Personally, V-day and I don’t get along for 3 reasons:
The first is that Hallmark created this holiday, and I hate Hallmark, because I worked there once for three weeks which happened to coincide with Valentine’s day, and they fired me. (I deserved it…)
The second is that I want to be appreciated and showered with attention EVERY day, not just one designated day of the year.
The third is that I think it leads to disappointment. I mean, if I was dating someone and they showed up at my place with something nice and thoughtful on any other day of the year, I would be all smitten. But on February 14th it’s sort of like…oh..you had to do that. America made you do that. Obligatory gifts are not spontaneous and spontaneity is what swoon-worthy panty wetting moments are made of. So basically the only Big.Red.V-day gift I will be impressed by is something clever and non-generic. Not to sound like a non-appreciative bridge guarding troll (YOU SHALL NOT PASS WITH THOSE CHEAP DYED CARNATIONS) but it’s sort of like…yada yada you and every other dude in the world had the same exact idea. Maybe I am jaded. Or maybe in college my boyfriend showed up to take me to V-day dinner with a teddy bear and a neck full of hickies. (Not from me.)
One key thing you should avoid on Valentine’s day is a shitty Hallmark card. I hate them, remember? You should not support them. Also nothing says “I am uncreative and don’t like you enough to make a card myself” like a cheesy, crappy greeting card that is traded for sexual favors in homes all over the world. Make your own card, regardless of how artistically challenged you are, and you will get extra points (remember, points=sex) for being more thoughtful than the average american. Here are some good ideas for cards:
- I love you. Lets celebrate by watching porn.
- Happy Valentine’s day. I showered today.
- Just for today, I won’t throw a fit if you get it in my hair.
- Tonight, I will wear that hot lacey thing you aren’t aware my ex boyfriend bought me.
- I’ll show YOU a happy ending.
- Don’t worry, it’s a good size.
Nothing is lamer than a double standard, so if you’re a woman and you expect your man to do something nice for you on V-day, then be ready to return the favor. If you are too broke to afford anything or burn everything that even comes near an oven, don’t fear; oral sex is a fantastic last-minute gift idea.

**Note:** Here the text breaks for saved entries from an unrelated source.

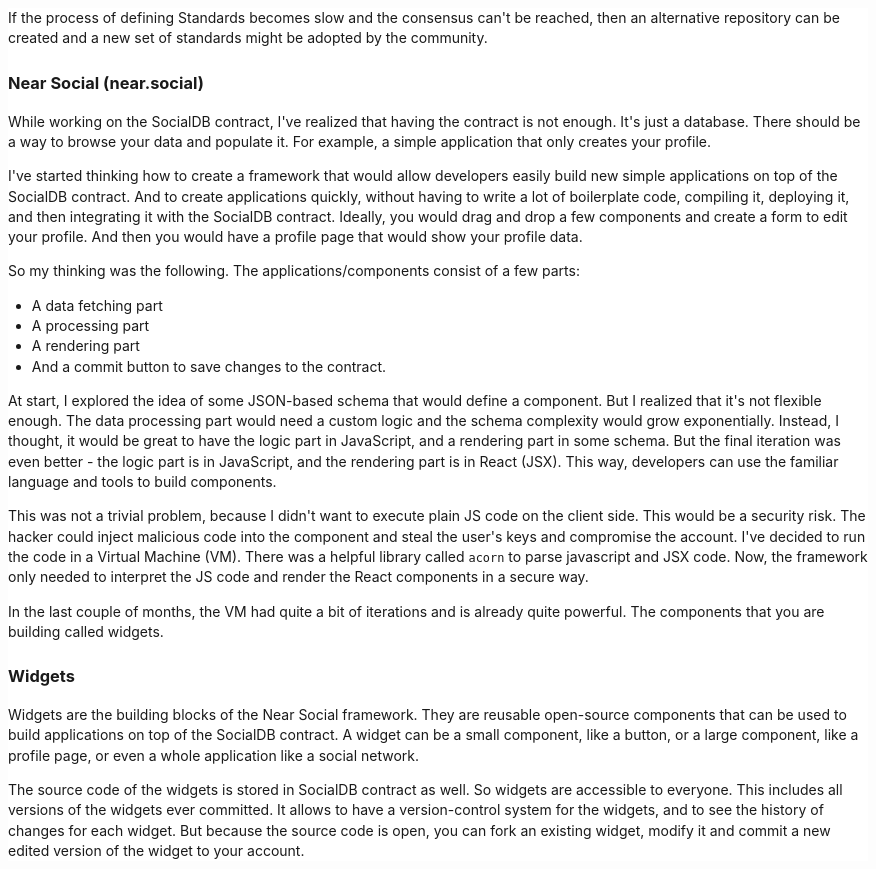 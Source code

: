 If the process of defining Standards becomes slow and the consensus can't be reached, then an alternative repository can be created and a new set of standards might be adopted by the community.

### Near Social (near.social)

While working on the SocialDB contract, I've realized that having the contract is not enough. It's just a database.
There should be a way to browse your data and populate it. For example, a simple application that only creates your profile.

I've started thinking how to create a framework that would allow developers easily build new simple applications on top of the SocialDB contract.
And to create applications quickly, without having to write a lot of boilerplate code, compiling it, deploying it, and then integrating it with the SocialDB contract.
Ideally, you would drag and drop a few components and create a form to edit your profile.
And then you would have a profile page that would show your profile data.

So my thinking was the following. The applications/components consist of a few parts:
- A data fetching part
- A processing part
- A rendering part
- And a commit button to save changes to the contract.

At start, I explored the idea of some JSON-based schema that would define a component.
But I realized that it's not flexible enough.
The data processing part would need a custom logic and the schema complexity would grow exponentially.
Instead, I thought, it would be great to have the logic part in JavaScript, and a rendering part in some schema.
But the final iteration was even better - the logic part is in JavaScript, and the rendering part is in React (JSX).
This way, developers can use the familiar language and tools to build components.

This was not a trivial problem, because I didn't want to execute plain JS code on the client side. This would be a security risk.
The hacker could inject malicious code into the component and steal the user's keys and compromise the account.
I've decided to run the code in a Virtual Machine (VM). There was a helpful library called `acorn` to parse javascript and JSX code.
Now, the framework only needed to interpret the JS code and render the React components in a secure way.

In the last couple of months, the VM had quite a bit of iterations and is already quite powerful. The components that you are building called widgets.

### Widgets

Widgets are the building blocks of the Near Social framework. They are reusable open-source components that can be used to build applications on top of the SocialDB contract.
A widget can be a small component, like a button, or a large component, like a profile page, or even a whole application like a social network.

The source code of the widgets is stored in SocialDB contract as well. So widgets are accessible to everyone.
This includes all versions of the widgets ever committed.
It allows to have a version-control system for the widgets, and to see the history of changes for each widget.
But because the source code is open, you can fork an existing widget, modify it and commit a new edited version of the widget to your account.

So it’s one day to the big V and everyone is up in my bidness about it. I was getting my twice annual hair-cut and my stylist asked me what my plans for Tuesday evening are. She didn’t even mention V-day, just “Tuesday evening,” because clearly I should just KNOW. I told her I would be holed up in my lair masticating the bones of my former lovers. Her blank stare reminded me of the reason I had no friends in elementary school, when a vivid imagination made you weird and creepy instead of weird and unique. While I do think V-day is over-rated, and I want to be showered in love and appreciation every day of the year, I will never be completely against any day that I can use as an excuse to lure my boyfriend out of his really cool city and into my bedroom, located in a city not near as exciting, which takes an obnoxious two subways and one Metro North train to get to. Maniacal laugh!